Organizations representing the gay and lesbian communities lauded the U.S. Supreme Court’s two rulings Wednesday–one striking down provisions of the Defense of Marriage Act (DOMA) and the other upholding the right of gay couples to marry in California. But advocates also warned that the decisions may complicate planning for same-sex couples and their advisors because of the existing patchwork of state bans on same-sex marriages.
Wednesday’s 5-to-4 ruling on DOMA, written by Justice Anthony Kennedy, noted that “The Constitution’s guarantee of equality…cannot justify disparate treatment of” lesbian and gay couples. Under the law, the court concluded, “same-sex married couples have their lives burdened, by reason of government decree, in visible and public ways.”
The Supreme Court’s separate ruling declared unconstitutional California’s Proposition 8, passed in 2008, which limited the granting of marriage licenses to heterosexual couples. The Supreme Court ruled in the case, Hollingsworth v. Perry, that the proponents of Proposition 8 did not have legal standing to appeal a U.S. District Court’s ruling that the proposition is unconstitutional.
“The Supreme Court’s decisions mean that all legally married couples will finally be protected by the federal government and marriage will be returned to California,” says Andre Banks, executive director of All Out. “These decisions will have an enormous impact on millions of families and affirm the commitment to equal protection guaranteed by the U.S. Constitution for all people, regardless of their sexual orientation or gender identity.”

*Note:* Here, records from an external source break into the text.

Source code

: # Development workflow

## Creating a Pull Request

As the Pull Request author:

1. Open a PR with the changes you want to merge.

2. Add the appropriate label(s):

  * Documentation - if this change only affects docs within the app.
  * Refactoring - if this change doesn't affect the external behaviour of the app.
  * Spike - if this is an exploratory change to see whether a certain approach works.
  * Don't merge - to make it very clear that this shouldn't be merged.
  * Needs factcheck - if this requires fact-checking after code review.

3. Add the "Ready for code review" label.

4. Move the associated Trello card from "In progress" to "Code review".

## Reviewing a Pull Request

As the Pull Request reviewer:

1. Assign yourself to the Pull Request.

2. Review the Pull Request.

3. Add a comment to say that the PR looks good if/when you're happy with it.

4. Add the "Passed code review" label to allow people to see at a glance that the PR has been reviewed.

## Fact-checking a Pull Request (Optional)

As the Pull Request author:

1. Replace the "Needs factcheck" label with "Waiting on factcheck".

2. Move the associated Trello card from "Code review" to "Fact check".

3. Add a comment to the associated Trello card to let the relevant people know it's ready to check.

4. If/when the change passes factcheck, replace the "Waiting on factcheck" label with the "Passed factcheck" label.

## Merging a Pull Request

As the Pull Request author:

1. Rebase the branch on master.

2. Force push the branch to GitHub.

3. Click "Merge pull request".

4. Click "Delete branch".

Hollingsworth v. Perry, previously known as Perry v. Schwarzenegger and Perry v. Brown, was filed on behalf of two same-sex couples in federal district court in California in May 2009. Under the sponsorship of the American Foundation for Equality Rights, co-founded by HRC President Chad Griffin, and represented by conservative attorney Ted Olson and liberal attorney David Boies, the plaintiffs achieved victories in both district court and the U.S. Court of Appeals for the Ninth Circuit, both of which ruled Proposition 8 unconstitutional.
In Windsor v. U.S., Edie Windsor, represented by the ACLU and the law firm Paul Weiss, challenged section 3 of DOMA, which required her to pay $363,000 in estate taxes after her partner and spouse of more than 40 years passed away. If Edie had been married to a man, instead of a woman, her estate tax bill would have been zero.
Under the DOMA ruling, gays and lesbians who live and marry in a state that permits same-sex marriage will be able to receive federal marriage benefits within the month. Among them: the ability to take advantage of the unlimited federal marital deduction, as same-sex couples can transfer assets to beneficiaries free of gift and estate tax.
This benefit alone can save same-sex couples costly and time-consuming implementation of tax-avoidance techniques, say observers. These included, for instance, placing assets in a revocable living trust or in a will established for the benefit of the surviving partner.
“[The DOMA ruling] was predicted by legal experts, but it’s still a remarkable and hopeful moment,” says Chuck Wolfe, president and CEO of the Gay & Lesbian Victory Fund. “And while the ruling doesn’t extend marriage equality to any other states, it does mean that when we finally win there too, those wins will be even sweeter.” But sources warn that federal benefits—there are more than 1,000 federal laws and programs to which LGBT couples may be subject—will vary, depending on their situation. Couples that live and marry in a state that allows same-sex marriage, but move to a state that still has a ban, may receive benefits from certain agencies, but not others.
The IRS and Social Security Administration, for example, make determinations as to benefits based on where couples reside and not where they marry. Similarly, federal benefits will vary by agency in situations where gay couples visit or marry in a state where same-sex marriage is permitted, but reside in a state where a ban is in force.